There is also available a structure in which a trench structure is formed in an effective portion of the rear surface of each transducer to support the transducer at only the two ends. However, with such a structure, it is easily imagined that when a pressure from the front surface of each transducer is applied, the element becomes susceptible to breakage, and the reliability deteriorates. In addition, a two-dimensional array probe cannot adopt this structure because each transducer has no ineffective portion.
In addition, in the case of a transducer having a rear surface layer with a high acoustic impedance that described in method (2), since the acoustic impedance ratio between the air gap structure and the flat layer of the transducer is low, acoustic radiation to the rear surface side occurs at a predetermined ratio. Furthermore, in a two-dimensional array probe, when a bump structure like that described above is used for transducer connection, since bumps themselves are a metal, the bumps become acoustic paths between the transducers and the substrates (IPs) or ICs. At the same time, acoustic waves also propagate along the underfill to cause acoustic radiation to the rear surface side of each transducer.
In the case of a two-dimensional array transducer having a structure like that described in method (2), it is necessary to greatly thin the structure on the rear surface side of the transducer. An IP needs to have a predetermined thickness because of its functional limitation, i.e., necessity to use a multilayer interconnection.

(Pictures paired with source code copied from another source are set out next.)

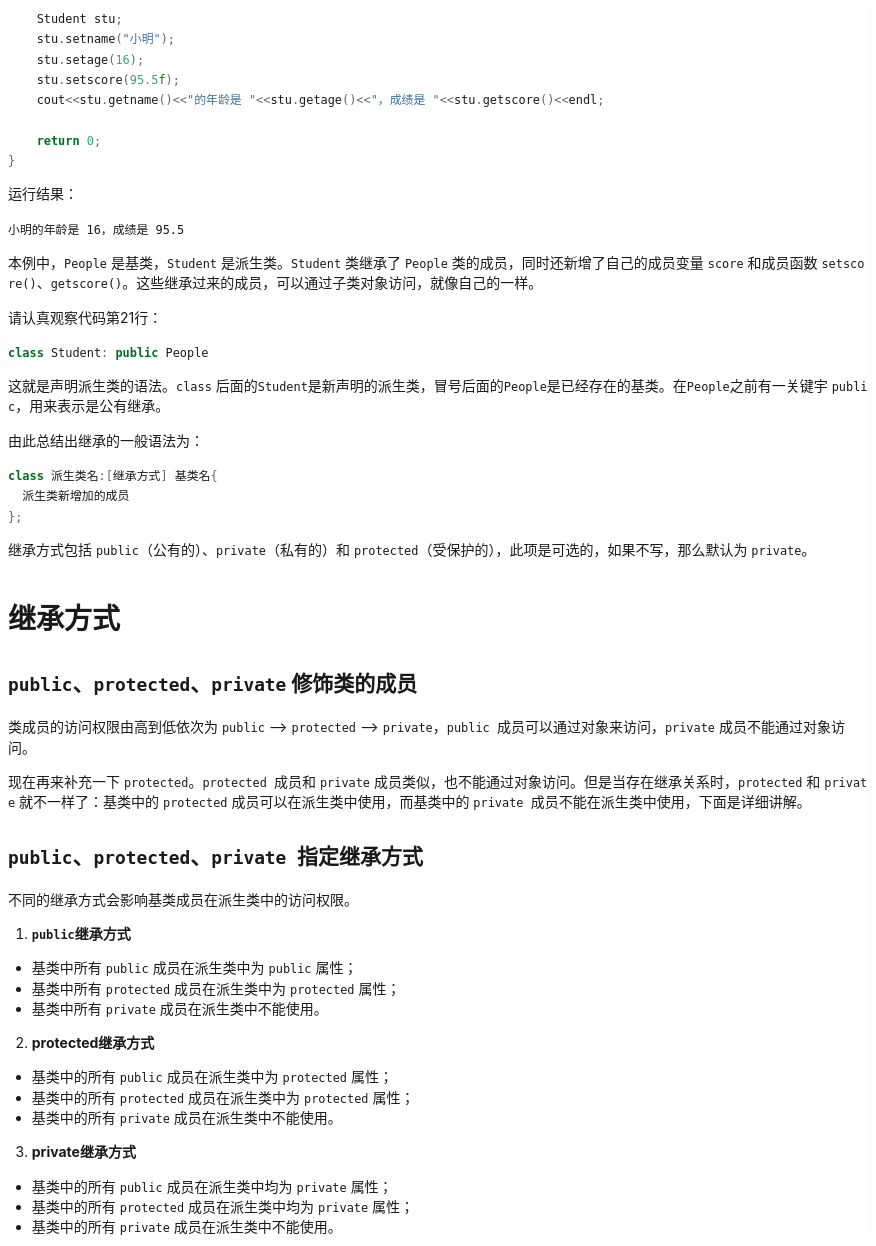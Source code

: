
 ```cpp
    Student stu;
    stu.setname("小明");
    stu.setage(16);
    stu.setscore(95.5f);
    cout<<stu.getname()<<"的年龄是 "<<stu.getage()<<"，成绩是 "<<stu.getscore()<<endl;

    return 0;
}
```

运行结果：

```
小明的年龄是 16，成绩是 95.5
```

本例中，`People` 是基类，`Student` 是派生类。`Student` 类继承了 `People` 类的成员，同时还新增了自己的成员变量 `score` 和成员函数 `setscore()`、`getscore()`。这些继承过来的成员，可以通过子类对象访问，就像自己的一样。

请认真观察代码第21行：

```cpp
class Student: public People
```

这就是声明派生类的语法。`class` 后面的`Student`是新声明的派生类，冒号后面的`People`是已经存在的基类。在`People`之前有一关键宇 `public`，用来表示是公有继承。

由此总结出继承的一般语法为：

```cpp
class 派生类名:[继承方式] 基类名{
  派生类新增加的成员
};
```

继承方式包括 `public`（公有的）、`private`（私有的）和 `protected`（受保护的），此项是可选的，如果不写，那么默认为 `private`。

# 继承方式

## `public`、`protected`、`private` 修饰类的成员

类成员的访问权限由高到低依次为 `public` --> `protected` --> `private`，`public `成员可以通过对象来访问，`private` 成员不能通过对象访问。

现在再来补充一下 `protected`。`protected `成员和 `private` 成员类似，也不能通过对象访问。但是当存在继承关系时，`protected` 和 `private` 就不一样了：基类中的 `protected` 成员可以在派生类中使用，而基类中的 `private `成员不能在派生类中使用，下面是详细讲解。

## `public`、`protected`、`private `指定继承方式

不同的继承方式会影响基类成员在派生类中的访问权限。

1. **`public`继承方式**
  - 基类中所有 `public` 成员在派生类中为 `public` 属性；
  - 基类中所有 `protected` 成员在派生类中为 `protected` 属性；
  - 基类中所有 `private` 成员在派生类中不能使用。
2. **protected继承方式**
  - 基类中的所有 `public` 成员在派生类中为 `protected` 属性；
  - 基类中的所有 `protected` 成员在派生类中为 `protected` 属性；
  - 基类中的所有 `private` 成员在派生类中不能使用。
3. **private继承方式**
  - 基类中的所有 `public` 成员在派生类中均为 `private` 属性；
  - 基类中的所有 `protected` 成员在派生类中均为 `private` 属性；
  - 基类中的所有 `private` 成员在派生类中不能使用。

For this reason, it is necessary to directly connect an IC to the transducer via a bump without using any IP. The roles of an IP are to, for example, adjust the pad position of an IC relative to a transducer, enhance the power supply performance, and serve as a control interconnection as well as facilitating IC mounting. Each IP needs to implement these roles within a corresponding IC. Although each IC can be processed to have a thickness of 100 μm or less by a polishing process, there is a risk of damaging the IC by handling (processing) at the time of IC mounting.
In addition, since a two-dimensional array transducer having a structure like that described in method (2) is based on the assumption that acoustic radiation to the rear surface side of each transducer occurs, a rear surface load member which absorbs unnecessary acoustic energy is required on the rear surface of each IC. In addition, a rear surface load member is required to have a high acoustic impedance acoustically matching with a silicon single crystal and high sound wave absorbing performance, and hence it is necessary to use a very special material. This leads to an increase in manufacturing cost. Furthermore, since it is necessary to execute an array cutting step while each transducer is mounted on a corresponding IC, there is a risk of mechanically or chemically damaging each IC.
In addition, a rubber-based material which absorbs ultrasonic waves is used for a rear-surface member of each transducer of an ultrasonic probe to attenuate ultrasonic waves. However, a rubber-based material has characteristics such as low hardness and a low glass transition point, and is morphologically unstable. That is, a rubber-based material is deformable and hence is not suitable for the basis of a structure. In addition, a rubber-based material generally has a low thermal conductivity and hence requires a process such as being kneaded with a special material, e.g., carbon fibers, to disperse heat generated from a transducer. Furthermore, when using a rubber-based material for a rear-surface member, it is necessary to add a metal or a powder such as a compound powder to the rubber-based material to bring an acoustic impedance close to a design value. For this reason, the use of a rubber-based material for a rear-surface member will lead to an increase in cost.